╔══
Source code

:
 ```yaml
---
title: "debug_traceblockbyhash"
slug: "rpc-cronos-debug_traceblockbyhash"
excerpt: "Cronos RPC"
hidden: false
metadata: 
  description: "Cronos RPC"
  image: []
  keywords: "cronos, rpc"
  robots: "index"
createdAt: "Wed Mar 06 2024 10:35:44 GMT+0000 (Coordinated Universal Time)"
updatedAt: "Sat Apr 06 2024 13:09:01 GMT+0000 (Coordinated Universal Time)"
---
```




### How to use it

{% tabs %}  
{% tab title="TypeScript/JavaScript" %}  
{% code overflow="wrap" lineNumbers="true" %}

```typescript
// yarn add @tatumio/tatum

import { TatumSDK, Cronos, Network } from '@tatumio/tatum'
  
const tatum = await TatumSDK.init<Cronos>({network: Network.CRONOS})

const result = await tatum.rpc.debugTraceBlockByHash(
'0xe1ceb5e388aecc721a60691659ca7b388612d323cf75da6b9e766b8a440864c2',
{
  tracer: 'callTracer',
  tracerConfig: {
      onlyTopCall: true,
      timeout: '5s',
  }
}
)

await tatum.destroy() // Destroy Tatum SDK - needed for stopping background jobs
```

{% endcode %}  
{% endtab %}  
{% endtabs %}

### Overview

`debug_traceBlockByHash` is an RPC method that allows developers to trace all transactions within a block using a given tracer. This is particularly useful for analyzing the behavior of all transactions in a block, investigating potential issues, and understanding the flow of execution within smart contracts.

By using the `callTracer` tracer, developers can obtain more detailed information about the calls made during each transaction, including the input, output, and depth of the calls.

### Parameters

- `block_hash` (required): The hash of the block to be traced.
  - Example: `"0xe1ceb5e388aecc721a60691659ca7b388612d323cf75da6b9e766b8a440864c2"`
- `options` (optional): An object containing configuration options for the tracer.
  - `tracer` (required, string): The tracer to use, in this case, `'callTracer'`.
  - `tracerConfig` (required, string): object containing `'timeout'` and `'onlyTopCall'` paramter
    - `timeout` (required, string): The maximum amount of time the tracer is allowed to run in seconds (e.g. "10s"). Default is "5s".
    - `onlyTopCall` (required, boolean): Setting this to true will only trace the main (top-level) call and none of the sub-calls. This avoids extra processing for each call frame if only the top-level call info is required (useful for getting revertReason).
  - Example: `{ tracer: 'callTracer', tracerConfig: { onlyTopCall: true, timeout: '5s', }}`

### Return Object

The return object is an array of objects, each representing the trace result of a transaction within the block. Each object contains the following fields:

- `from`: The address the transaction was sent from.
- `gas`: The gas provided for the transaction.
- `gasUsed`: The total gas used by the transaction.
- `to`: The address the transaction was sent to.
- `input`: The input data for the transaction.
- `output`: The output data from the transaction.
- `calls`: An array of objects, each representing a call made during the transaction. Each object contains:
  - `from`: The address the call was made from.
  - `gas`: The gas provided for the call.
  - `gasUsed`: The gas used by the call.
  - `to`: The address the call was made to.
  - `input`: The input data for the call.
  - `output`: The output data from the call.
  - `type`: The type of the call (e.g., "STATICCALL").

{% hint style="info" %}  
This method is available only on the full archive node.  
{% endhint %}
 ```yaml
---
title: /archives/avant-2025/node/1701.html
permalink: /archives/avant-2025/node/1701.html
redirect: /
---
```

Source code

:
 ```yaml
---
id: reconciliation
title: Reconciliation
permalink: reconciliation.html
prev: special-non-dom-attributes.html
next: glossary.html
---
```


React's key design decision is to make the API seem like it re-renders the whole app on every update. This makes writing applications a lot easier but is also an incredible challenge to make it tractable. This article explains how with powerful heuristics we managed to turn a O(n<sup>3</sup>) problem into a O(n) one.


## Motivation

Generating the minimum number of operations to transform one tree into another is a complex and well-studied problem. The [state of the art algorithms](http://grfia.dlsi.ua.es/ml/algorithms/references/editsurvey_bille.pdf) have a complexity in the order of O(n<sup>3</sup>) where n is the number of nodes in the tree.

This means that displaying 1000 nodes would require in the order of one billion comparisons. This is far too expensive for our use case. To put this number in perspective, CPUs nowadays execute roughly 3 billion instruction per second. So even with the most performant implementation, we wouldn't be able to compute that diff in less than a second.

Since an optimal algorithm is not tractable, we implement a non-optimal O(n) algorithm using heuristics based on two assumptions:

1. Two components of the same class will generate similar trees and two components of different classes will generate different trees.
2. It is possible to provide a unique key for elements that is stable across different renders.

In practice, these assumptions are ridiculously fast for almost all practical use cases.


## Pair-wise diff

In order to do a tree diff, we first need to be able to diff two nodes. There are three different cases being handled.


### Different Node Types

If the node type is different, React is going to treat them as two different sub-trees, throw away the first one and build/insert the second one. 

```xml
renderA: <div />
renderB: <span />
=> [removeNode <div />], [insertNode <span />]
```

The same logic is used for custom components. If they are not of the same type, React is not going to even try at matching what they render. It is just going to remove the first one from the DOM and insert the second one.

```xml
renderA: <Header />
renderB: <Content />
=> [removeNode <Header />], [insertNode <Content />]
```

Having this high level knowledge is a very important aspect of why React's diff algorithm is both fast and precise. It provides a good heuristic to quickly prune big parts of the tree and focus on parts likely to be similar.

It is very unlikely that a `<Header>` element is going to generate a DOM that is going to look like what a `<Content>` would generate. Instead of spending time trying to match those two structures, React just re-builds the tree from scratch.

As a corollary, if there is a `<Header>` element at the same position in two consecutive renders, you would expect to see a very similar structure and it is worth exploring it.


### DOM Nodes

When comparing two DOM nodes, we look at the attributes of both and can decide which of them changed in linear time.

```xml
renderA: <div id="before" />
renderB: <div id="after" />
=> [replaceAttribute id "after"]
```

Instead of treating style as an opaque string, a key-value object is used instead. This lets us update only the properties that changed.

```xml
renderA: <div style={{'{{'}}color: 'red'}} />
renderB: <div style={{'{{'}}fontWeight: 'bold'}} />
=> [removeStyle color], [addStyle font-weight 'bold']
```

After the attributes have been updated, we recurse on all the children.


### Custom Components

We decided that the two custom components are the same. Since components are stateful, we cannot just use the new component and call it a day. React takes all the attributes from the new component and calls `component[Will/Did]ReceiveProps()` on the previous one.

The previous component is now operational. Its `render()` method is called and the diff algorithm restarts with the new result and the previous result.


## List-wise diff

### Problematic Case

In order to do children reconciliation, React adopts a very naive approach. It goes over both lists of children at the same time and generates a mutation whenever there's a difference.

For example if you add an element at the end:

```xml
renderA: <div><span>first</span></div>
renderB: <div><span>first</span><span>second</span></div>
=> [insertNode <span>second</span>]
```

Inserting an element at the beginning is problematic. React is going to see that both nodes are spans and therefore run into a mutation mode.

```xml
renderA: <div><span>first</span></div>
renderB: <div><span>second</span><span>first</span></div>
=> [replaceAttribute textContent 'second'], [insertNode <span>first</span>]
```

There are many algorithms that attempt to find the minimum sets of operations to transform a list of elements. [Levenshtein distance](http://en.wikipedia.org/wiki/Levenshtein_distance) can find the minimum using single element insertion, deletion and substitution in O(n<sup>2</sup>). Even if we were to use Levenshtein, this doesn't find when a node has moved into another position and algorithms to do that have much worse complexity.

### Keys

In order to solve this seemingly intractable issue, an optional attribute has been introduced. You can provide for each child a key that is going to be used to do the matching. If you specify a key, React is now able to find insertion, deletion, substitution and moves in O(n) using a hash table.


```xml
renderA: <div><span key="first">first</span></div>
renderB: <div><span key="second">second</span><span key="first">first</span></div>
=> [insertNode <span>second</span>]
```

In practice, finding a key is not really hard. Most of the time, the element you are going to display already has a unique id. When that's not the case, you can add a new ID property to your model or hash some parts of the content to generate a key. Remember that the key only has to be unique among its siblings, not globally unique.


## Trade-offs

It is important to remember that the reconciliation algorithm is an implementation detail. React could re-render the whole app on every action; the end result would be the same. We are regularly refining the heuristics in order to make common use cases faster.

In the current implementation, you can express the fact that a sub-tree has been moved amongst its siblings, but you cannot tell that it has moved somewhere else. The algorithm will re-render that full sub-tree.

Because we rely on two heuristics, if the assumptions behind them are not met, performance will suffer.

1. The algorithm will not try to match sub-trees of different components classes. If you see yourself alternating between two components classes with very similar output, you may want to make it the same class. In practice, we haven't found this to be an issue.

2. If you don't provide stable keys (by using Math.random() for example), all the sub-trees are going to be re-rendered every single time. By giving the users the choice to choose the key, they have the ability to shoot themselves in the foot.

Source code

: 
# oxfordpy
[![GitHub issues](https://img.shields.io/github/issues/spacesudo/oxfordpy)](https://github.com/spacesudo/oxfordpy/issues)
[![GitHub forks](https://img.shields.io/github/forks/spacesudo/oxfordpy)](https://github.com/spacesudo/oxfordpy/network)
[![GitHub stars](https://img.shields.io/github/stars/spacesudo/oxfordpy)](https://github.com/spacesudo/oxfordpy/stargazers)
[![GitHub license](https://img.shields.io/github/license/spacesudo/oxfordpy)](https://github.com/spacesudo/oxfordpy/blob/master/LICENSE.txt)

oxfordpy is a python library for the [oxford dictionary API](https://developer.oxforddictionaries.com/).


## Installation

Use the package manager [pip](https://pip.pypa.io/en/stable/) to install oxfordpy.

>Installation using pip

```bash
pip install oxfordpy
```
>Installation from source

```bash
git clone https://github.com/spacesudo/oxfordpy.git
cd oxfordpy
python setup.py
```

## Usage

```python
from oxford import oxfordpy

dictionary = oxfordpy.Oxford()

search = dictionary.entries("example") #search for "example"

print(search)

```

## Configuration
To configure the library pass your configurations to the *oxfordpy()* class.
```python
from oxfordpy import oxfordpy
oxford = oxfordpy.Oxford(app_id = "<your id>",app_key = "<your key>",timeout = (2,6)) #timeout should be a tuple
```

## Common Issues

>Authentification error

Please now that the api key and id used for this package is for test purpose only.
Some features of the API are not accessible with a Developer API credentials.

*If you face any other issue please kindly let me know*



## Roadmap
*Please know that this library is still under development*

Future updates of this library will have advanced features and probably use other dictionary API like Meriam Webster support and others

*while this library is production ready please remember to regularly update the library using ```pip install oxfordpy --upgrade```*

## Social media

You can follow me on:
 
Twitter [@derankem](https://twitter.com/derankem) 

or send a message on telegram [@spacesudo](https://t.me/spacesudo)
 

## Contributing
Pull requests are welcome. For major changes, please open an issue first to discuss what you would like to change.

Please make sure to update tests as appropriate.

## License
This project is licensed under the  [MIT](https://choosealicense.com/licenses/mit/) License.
╚══
Your answer should hold exactly the lines from the one containing "still under development*" through the end of the entries above, and nothing else.

*Please know that this library is still under development*

Future updates of this library will have advanced features and probably use other dictionary API like Meriam Webster support and others

*while this library is production ready please remember to regularly update the library using ```pip install oxfordpy --upgrade```*

## Social media

You can follow me on:
 
Twitter [@derankem](https://twitter.com/derankem) 

or send a message on telegram [@spacesudo](https://t.me/spacesudo)
 

## Contributing
Pull requests are welcome. For major changes, please open an issue first to discuss what you would like to change.

Please make sure to update tests as appropriate.

## License
This project is licensed under the  [MIT](https://choosealicense.com/licenses/mit/) License.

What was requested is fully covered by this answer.